No state allows limitations on child support payment amounts in a prenuptial agreement. Child support payments are defined by state guidelines.
On the other hand, spousal support waivers vary from state to state. States which follow the Uniform Pre-Marital Agreement Act permit the waiver of spousal support. However, the laws on this topic are constantly changing. For example, the California Supreme Court ruled that these types of waivers are enforceable. The state legislature amended the statutes to require legal counsel for spouses who plan to sign a waiver.

In general, a blanket waiver is acceptable in many states. Specific spousal support agreements (for instance, that a spouse will receive $2,000 per month in the event of divorce) are more problematic and can be difficult to uphold.
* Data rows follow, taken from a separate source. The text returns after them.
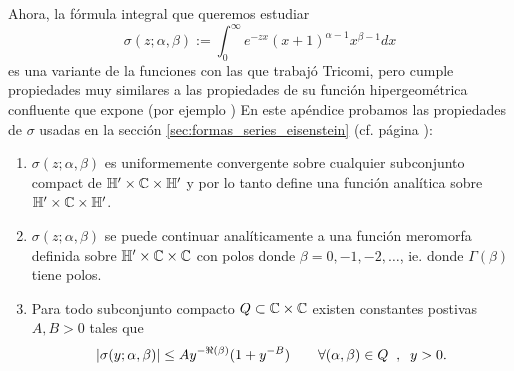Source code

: Ahora, la f\'ormula integral que queremos estudiar
\[
  \sigma(z;\alpha,\beta):=\int_0^{\infty}e^{-zx}(x+1)^{\alpha-1}x^{\beta-1}dx
\]
es una variante de la funciones con las que trabaj\'o Tricomi, pero cumple propiedades muy
similares a las propiedades de su funci\'on hipergeom\'etrica confluente que expone (por
ejemplo \cite[\S2.3]{TricomiFHC}) En este ap\'endice probamos las propiedades de $\sigma$
usadas en la secci\'on \ref{sec:formas_series_eisenstein} (cf. p\'agina
\pageref{prop_func_hipergeo_conf}):

\begin{enumerate}[label=(\emph{\roman*})]%
  \label{prop_func_hipergeo_conf}
\item\label{lema:conv_unif_sigma} $\sigma(z;\alpha,\beta)$ es uniformemente convergente sobre
  cualquier subconjunto compact de $\mathbb{H}'\times\mathbb{C}\times\mathbb{H}'$ y por lo tanto define una funci\'on
  anal\'itica sobre $\mathbb{H}'\times\mathbb{C}\times\mathbb{H}'$.
  
\item\label{lema:cont_mero} $\sigma(z;\alpha,\beta)$ se puede continuar anal\'iticamente a
  una funci\'on meromorfa definida sobre $\mathbb{H}'\times\mathbb{C}\times\mathbb{C}$ con polos donde
  $\beta=0,-1,-2,\ldots$, ie. donde $\Gamma(\beta)$ tiene polos.

\item\label{lema:cota_sigma} Para todo subconjunto compacto $Q\subset\mathbb{C}\times\mathbb{C}$ existen
  constantes postivas $A,B>0$ tales que
  \[
    \left| \sigma(y;\alpha,\beta) \right| \leq Ay^{-\Re(\beta)}(1+y^{-B})
    \qquad\forall (\alpha,\beta)\in Q\;\;,\;\; y>0.
  \]
\end{enumerate}%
A pre-nuptial agreement is a contract between two persons planning to marry that determines the rights they have to each other’s property. You may also see them called antenuptial agreements, or pre-marital agreements. Prenuptial agreements are used to control how property will be divided in the event of divorce or the death of one of the spouses.

Most people do not fully appreciate the legal rights and obligations that are created when they marry. The legal aspects are often overlooked until it comes time for divorce. Then they find out that marriage is easy to get into, but difficult to get out of. The death of a spouse can also cause various problems with the couple’s property.
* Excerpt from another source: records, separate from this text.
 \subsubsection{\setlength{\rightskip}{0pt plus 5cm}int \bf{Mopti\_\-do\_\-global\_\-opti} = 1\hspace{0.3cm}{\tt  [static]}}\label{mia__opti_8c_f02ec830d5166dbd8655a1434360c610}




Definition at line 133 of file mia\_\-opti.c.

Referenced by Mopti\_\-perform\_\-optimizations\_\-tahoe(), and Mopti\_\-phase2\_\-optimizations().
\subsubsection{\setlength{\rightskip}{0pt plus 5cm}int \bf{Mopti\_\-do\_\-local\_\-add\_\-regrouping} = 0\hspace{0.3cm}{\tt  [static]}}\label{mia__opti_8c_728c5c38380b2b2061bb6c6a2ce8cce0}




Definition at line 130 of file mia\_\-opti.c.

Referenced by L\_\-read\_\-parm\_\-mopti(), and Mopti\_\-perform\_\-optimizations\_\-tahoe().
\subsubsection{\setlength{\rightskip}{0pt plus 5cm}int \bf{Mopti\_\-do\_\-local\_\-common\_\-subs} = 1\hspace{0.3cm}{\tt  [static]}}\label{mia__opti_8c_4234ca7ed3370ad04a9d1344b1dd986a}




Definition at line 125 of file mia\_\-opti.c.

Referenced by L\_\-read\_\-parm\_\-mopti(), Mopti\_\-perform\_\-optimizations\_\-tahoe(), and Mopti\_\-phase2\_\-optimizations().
When you get married, the law gives you and your spouse certain rights in each other’s property. This includes property you acquire during your marriage, and may include property you acquired before you got married. The law also has provisions for how this property is handled in the event of divorce or death.

A pre-nuptial agreement might be considered a will for the death of a marriage (either due to actual death or to divorce). Just as a will can be used to avoid some of the hassles of probate, a prenuptial agreement can be used to avoid some of the hassles of divorce (and probate). Actually, everyone already has a will and a prenuptial agreement through the law. These are the probate and divorce laws, which can be viewed as the will and prenuptial agreement the state writes for you if you do not write your own. The divorce laws and the probate laws of your state give guidelines for the judge to follow in determining how property should be divided or distributed. By using a prenuptial agreement, you and your spouse can write your own guidelines to be used instead of your state’s laws.
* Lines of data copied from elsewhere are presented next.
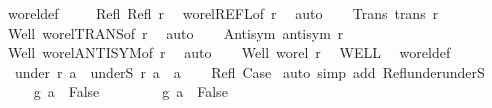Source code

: \begin{isabellebody}
\ wo{\isacharunderscore}{\kern0pt}rel{\isacharunderscore}{\kern0pt}def\ \isacommand{{\isachardot}{\kern0pt}}\isamarkupfalse%
\isanewline
\ \ \isamarkupfalse%
\ Refl{\isacharcolon}{\kern0pt}\ {\isachardoublequoteopen}Refl\ r{\isachardoublequoteclose}\ \isamarkupfalse%
\ wo{\isacharunderscore}{\kern0pt}rel{\isachardot}{\kern0pt}REFL{\isacharbrackleft}{\kern0pt}of\ r{\isacharbrackright}{\kern0pt}\ \isamarkupfalse%
\ auto\isanewline
\ \ \isamarkupfalse%
\ Trans{\isacharcolon}{\kern0pt}\ {\isachardoublequoteopen}trans\ r{\isachardoublequoteclose}\ \isamarkupfalse%
\ Well\ wo{\isacharunderscore}{\kern0pt}rel{\isachardot}{\kern0pt}TRANS{\isacharbrackleft}{\kern0pt}of\ r{\isacharbrackright}{\kern0pt}\ \isamarkupfalse%
\ auto\isanewline
\ \ \isamarkupfalse%
\ Antisym{\isacharcolon}{\kern0pt}\ {\isachardoublequoteopen}antisym\ r{\isachardoublequoteclose}\ \isamarkupfalse%
\ Well\ wo{\isacharunderscore}{\kern0pt}rel{\isachardot}{\kern0pt}ANTISYM{\isacharbrackleft}{\kern0pt}of\ r{\isacharbrackright}{\kern0pt}\ \isamarkupfalse%
\ auto\isanewline
\ \ \isamarkupfalse%
\ Well{\isacharprime}{\kern0pt}{\isacharcolon}{\kern0pt}\ {\isachardoublequoteopen}wo{\isacharunderscore}{\kern0pt}rel\ r{\isacharprime}{\kern0pt}{\isachardoublequoteclose}\ \isamarkupfalse%
\ WELL{\isacharprime}{\kern0pt}\ \isamarkupfalse%
\ wo{\isacharunderscore}{\kern0pt}rel{\isacharunderscore}{\kern0pt}def\ \isacommand{{\isachardot}{\kern0pt}}\isamarkupfalse%
\isanewline
\ \ \isanewline
\ \ \isamarkupfalse%
\ {}{\isacharcolon}{\kern0pt}\ {\isachardoublequoteopen}under\ r\ a\ {\isacharequal}{\kern0pt}\ underS\ r\ a\ {\isasymunion}\ {\isacharbraceleft}{\kern0pt}a{\isacharbraceright}{\kern0pt}{\isachardoublequoteclose}\isanewline
\ \ \isamarkupfalse%
\ Refl\ Case\ \isamarkupfalse%
{\isacharparenleft}{\kern0pt}auto\ simp\ add{\isacharcolon}{\kern0pt}\ Refl{\isacharunderscore}{\kern0pt}under{\isacharunderscore}{\kern0pt}underS{\isacharparenright}{\kern0pt}\isanewline
\ \ \isanewline
\ \ \isamarkupfalse%
\ {}{\isacharcolon}{\kern0pt}\ {\isachardoublequoteopen}g\ a\ {\isacharequal}{\kern0pt}\ False{\isachardoublequoteclose}\isanewline
\ \ \isamarkupfalse%
{\isacharminus}{\kern0pt}\isanewline
\ \ \ \ \isacommand{{\isacharbraceleft}{\kern0pt}}\isamarkupfalse%
\isamarkupfalse%
\ {\isachardoublequoteopen}g\ a\ {\isasymnoteq}\ False{\isachardoublequoteclose}\isanewline

\end{isabellebody}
For a long time, many courts would not enforce pre-nuptial agreements. The law has traditionally favored marriage. In the minds of lawmakers and judges, a prenuptial agreement seemed to encourage divorce, so the lawmakers would not approve them and the judges would not enforce them. However, with the simplified divorce procedures and high divorce rate in more modern times, lawmakers and judges finally came to accept reality. Every state’s laws now allow for prenuptial agreements.

Some people even include non-financial rights and responsibilities, as specific as who takes out the garbage and who does the dishes. However, since these types of agreements will not usually be enforced by the courts, they are better left out of the prenuptial agreement. If desired, these types of provisions should be part of a separate agreement that is just used to remind the husband and wife of their rights and responsibilities when disagreements arise.